If we were to get Cindy a friend (OH wont let me - one is quite exhausting enough apparently!) we'd happily look at Rosedale again. But, wherever you get a puppy from YOU need to be happy with them. Good luck with the puppy hunting


----------



## Freya (Mar 22, 2013)

Bella came from Anthony's (of anzils cockapoos ) mum called Zillah Parr -she lives in Liverpool and breeds Cockapoos . also according to the website Pets 4 homes Anzil has a litter ready August 1st. Good luck with your search.


----------



## DB1 (Jan 20, 2012)

My boy is from Anzil, Anthony said he was not in a hurry to get the web site back up as he was getting a ridiculous amount of phone calls everyday when the previous one was on, I did get replies from him but maybe not immediately, it would definitely be worth giving him a call though to let him know you could be interested. Once you are a confirmed customer he is better at getting back to you.


----------



## emjon123 (Apr 9, 2013)

We are getting a pup from Anzil in Liverpool in August. The pup we are getting is from his second summer litter. I have been looking since January wanting a pup in summer. I have visited a few breeders, but knew after speaking to Anthony from Anzil I wanted a pup from him.

I would give him a call, even if he has no pups available he is really helpful. His number is on website even though it is not up and running.

We stay in Scotland and am travelling a few hours but hopefully will be worth it.


----------



## cscotland (Apr 21, 2013)

*rosedale*















I have just got a puppy from rosedale doodles last Thursday and I thougth that they were rely good as they have good knowledge about the breed and there are rely wellcomeing and let you go eny time and they told me that if I had eny problems to phone and I have a few times this week and they have been rely helpful and they always have litters available or if all sold litters that will be available soon you should gave them a go cuse they do breed lovely pups heres a pic of my bailey 10 weeks old her dad was Arthur and mum cher


----------



## Netty (Jun 21, 2013)

Thanks for the replies everyone, you've really helped me out! I'll look into Anzil's August litter, and I'll try and get in touch with Rosedale doodles.


----------



## DB1 (Jan 20, 2012)

Just saw advert on pets4homes for Anthony's Aug litter, updated yesterday - picture of mum with pups and dad.


----------



## Adamant at (Jun 13, 2013)

We are getting a puppy from anzill second litter that are ready to leave on 4th of August. After looking at a few breeders I would say that their pups ar the best and also slightly larger cockapoos as amber the mum is a big dog. Good luck!


----------



## Loopylou (Jun 4, 2013)

I'm also getting one of Anthony's puppies at the end of August I must have phoned every breeder in the north west but after speaking to Anthony I waited for one of his.
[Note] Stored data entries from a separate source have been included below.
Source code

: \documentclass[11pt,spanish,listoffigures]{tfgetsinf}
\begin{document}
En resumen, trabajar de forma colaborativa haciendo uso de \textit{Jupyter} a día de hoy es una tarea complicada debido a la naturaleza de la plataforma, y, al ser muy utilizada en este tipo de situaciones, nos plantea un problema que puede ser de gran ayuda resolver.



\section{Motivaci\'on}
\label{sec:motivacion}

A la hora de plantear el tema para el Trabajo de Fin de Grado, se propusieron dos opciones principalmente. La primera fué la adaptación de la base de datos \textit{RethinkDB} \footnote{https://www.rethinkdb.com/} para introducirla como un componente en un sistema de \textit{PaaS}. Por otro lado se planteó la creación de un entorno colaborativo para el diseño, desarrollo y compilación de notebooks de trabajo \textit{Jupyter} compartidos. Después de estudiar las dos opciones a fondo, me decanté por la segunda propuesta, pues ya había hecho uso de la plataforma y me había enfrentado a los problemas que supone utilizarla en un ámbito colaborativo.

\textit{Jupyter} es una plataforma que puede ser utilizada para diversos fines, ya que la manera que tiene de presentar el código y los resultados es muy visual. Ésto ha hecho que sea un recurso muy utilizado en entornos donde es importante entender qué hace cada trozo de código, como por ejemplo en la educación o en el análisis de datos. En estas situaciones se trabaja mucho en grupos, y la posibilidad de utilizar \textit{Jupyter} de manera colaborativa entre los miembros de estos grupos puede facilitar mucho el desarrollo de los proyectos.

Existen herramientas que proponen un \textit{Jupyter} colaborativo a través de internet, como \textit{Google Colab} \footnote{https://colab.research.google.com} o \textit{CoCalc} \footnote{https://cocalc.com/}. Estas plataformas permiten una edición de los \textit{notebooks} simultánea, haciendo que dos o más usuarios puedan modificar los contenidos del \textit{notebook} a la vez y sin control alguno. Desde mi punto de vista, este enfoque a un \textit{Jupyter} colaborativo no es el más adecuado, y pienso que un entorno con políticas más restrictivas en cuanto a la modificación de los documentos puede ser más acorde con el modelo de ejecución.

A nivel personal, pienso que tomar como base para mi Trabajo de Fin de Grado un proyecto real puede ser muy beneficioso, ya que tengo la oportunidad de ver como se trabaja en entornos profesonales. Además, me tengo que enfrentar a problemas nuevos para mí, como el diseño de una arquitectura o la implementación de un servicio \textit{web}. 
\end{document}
Have to say i've never struggled getting hold of him he has always answered my calls texts and emails, I have called him a lot. I'm eagerly awaiting photos of his pups which will be 3 weeks old this weekend.


----------



## Tinman (Apr 23, 2013)

Try Christine at charmilla cockapoos (google it) although its Wakefield, I do think she is expecting a litter.
Beautiful pups, well bred and reared, they come smelling delicious! Nails clipped and micro chipped. You can meet mum & dad. She breeds english and American cockapoos - highly recommend. X


----------



## creaky (Nov 5, 2012)

Hi,
I have 2 cockapoos, both from Rosedales. I have attached a picture of Rosie when she was 9 months (she is now 1) and I need to figure out how to shrink a photo of Rubie (11weeks) so that it will let me upload it.
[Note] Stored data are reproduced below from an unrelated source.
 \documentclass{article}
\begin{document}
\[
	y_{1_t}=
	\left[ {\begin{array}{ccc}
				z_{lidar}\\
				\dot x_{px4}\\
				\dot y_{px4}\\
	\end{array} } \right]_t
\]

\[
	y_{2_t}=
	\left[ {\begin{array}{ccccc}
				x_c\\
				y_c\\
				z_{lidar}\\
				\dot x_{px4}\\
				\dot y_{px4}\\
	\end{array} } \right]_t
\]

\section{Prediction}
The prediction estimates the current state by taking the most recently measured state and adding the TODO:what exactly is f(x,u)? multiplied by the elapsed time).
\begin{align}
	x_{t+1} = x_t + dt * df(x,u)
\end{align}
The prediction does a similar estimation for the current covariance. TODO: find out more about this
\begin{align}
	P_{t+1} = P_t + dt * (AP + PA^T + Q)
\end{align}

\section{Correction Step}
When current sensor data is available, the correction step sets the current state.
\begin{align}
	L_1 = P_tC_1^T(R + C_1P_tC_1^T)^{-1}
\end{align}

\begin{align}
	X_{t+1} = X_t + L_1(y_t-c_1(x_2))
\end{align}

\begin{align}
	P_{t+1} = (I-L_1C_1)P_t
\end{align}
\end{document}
Rosie has been a gem. Her dad was Arthur and her mum was Molly. Molly has now retired though. She did have an umbilical hernia when I got her but Rosedales refunded £50 to get it fixed. Rosie is more poodly but with wavy thick fur. Ruby who'd dad is Arther (he gets about a bit) and Patsi has more of a spaniel face (a bit more pointy) and so far has the beginnings of wavy fur but you never know how they are going to turn out, they can change so much. 
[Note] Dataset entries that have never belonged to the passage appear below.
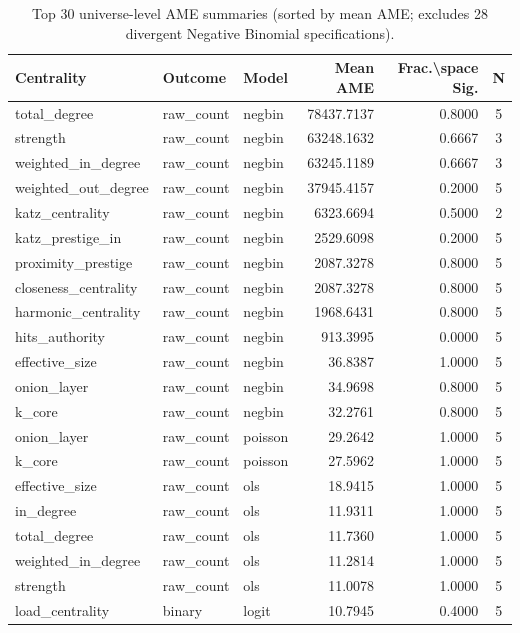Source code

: \begin{table}[htbp]
\centering
\caption{Top 30 universe-level AME summaries (sorted by mean AME; excludes 28 divergent Negative Binomial specifications).}
\label{tab:ame_summary}
\begin{tabular}{lllrrc}
\toprule
Centrality & Outcome & Model & Mean AME & Frac.\textbackslash space Sig. & N \\
\midrule
total\_degree & raw\_count & negbin & 78437.7137 & 0.8000 & 5 \\
strength & raw\_count & negbin & 63248.1632 & 0.6667 & 3 \\
weighted\_in\_degree & raw\_count & negbin & 63245.1189 & 0.6667 & 3 \\
weighted\_out\_degree & raw\_count & negbin & 37945.4157 & 0.2000 & 5 \\
katz\_centrality & raw\_count & negbin & 6323.6694 & 0.5000 & 2 \\
katz\_prestige\_in & raw\_count & negbin & 2529.6098 & 0.2000 & 5 \\
proximity\_prestige & raw\_count & negbin & 2087.3278 & 0.8000 & 5 \\
closeness\_centrality & raw\_count & negbin & 2087.3278 & 0.8000 & 5 \\
harmonic\_centrality & raw\_count & negbin & 1968.6431 & 0.8000 & 5 \\
hits\_authority & raw\_count & negbin & 913.3995 & 0.0000 & 5 \\
effective\_size & raw\_count & negbin & 36.8387 & 1.0000 & 5 \\
onion\_layer & raw\_count & negbin & 34.9698 & 0.8000 & 5 \\
k\_core & raw\_count & negbin & 32.2761 & 0.8000 & 5 \\
onion\_layer & raw\_count & poisson & 29.2642 & 1.0000 & 5 \\
k\_core & raw\_count & poisson & 27.5962 & 1.0000 & 5 \\
effective\_size & raw\_count & ols & 18.9415 & 1.0000 & 5 \\
in\_degree & raw\_count & ols & 11.9311 & 1.0000 & 5 \\
total\_degree & raw\_count & ols & 11.7360 & 1.0000 & 5 \\
weighted\_in\_degree & raw\_count & ols & 11.2814 & 1.0000 & 5 \\
strength & raw\_count & ols & 11.0078 & 1.0000 & 5 \\
load\_centrality & binary & logit & 10.7945 & 0.4000 & 5 \\

\end{tabular}
\end{table}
I know that I am really pleased with Rosie. She has a lovely temperament and Rosedales where fine and very handy for me because I live very close to them so I could visit often.

Good luck with your search.

Angela


----------



## BillyPoo (Jul 15, 2013)

*cockapoo puppy*

Hi, am new to this brilliant forum and am so excited as I am also getting a poo pup from Anthony at anzil . Is your pups mum Ellie may and dad Fudge..? Think will be bringing pup home around the 12th August.


----------



## emjon123 (Apr 9, 2013)

We pick up our Anzil cockapoo in just over a week, the pup is from Amber and Fudge's litter.

I am now getting nervous as this is our first family dogvand the kids are grown up, hopefully that is a bonus.

We are just back our holidays and dying to see the pups progress.


----------



## Marzi (Sep 17, 2012)

Lucky you!
How wonderful this - pup will fill your life with joy.
It will also probably test your limits too, but it will absolutely be worth it 
Have you already chosen your pup? Do tell us all about it.


----------



## wilfiboy (Sep 18, 2010)

Ooo exciting, happy puppy days xxx


----------



## emjon123 (Apr 9, 2013)

Not chosen pup as such! Decided on a bitch of which there are two - not good at making choices so by any luck might only be one girl left or I will be there for ever trying to pick one. Took me long enough to decide on bitch. They all look beautiful so think will be happy with any. Now worrying if pup does not like us!


----------



## Loopylou (Jun 4, 2013)

I'm going to meet my Anzil puppy next week, the day before my holiday and I'm picking him up when I get back, Rosie is the mum and the dad is the darker poodle. I am so excited but also nervous. He is a black cockerpoo and we are calling him Harley.


----------



## Dud52221 (Apr 20, 2013)

Hi, just seen Your post and we are having one of Elliemays pups (already named daisy) did a lot of research and anthony certainly knows his stuff. We collect her around the 24th when we return from holiday.We have waited almost 12 months and i cannot sing ANZIL'S praises enough. A real genuine breeder who is really passionate about his dogs and puppies!! Dont be put off if anthony doesn't reply straightaway he is inundated with enquiries and from our recent visit he's certainly got his work cut out.


----------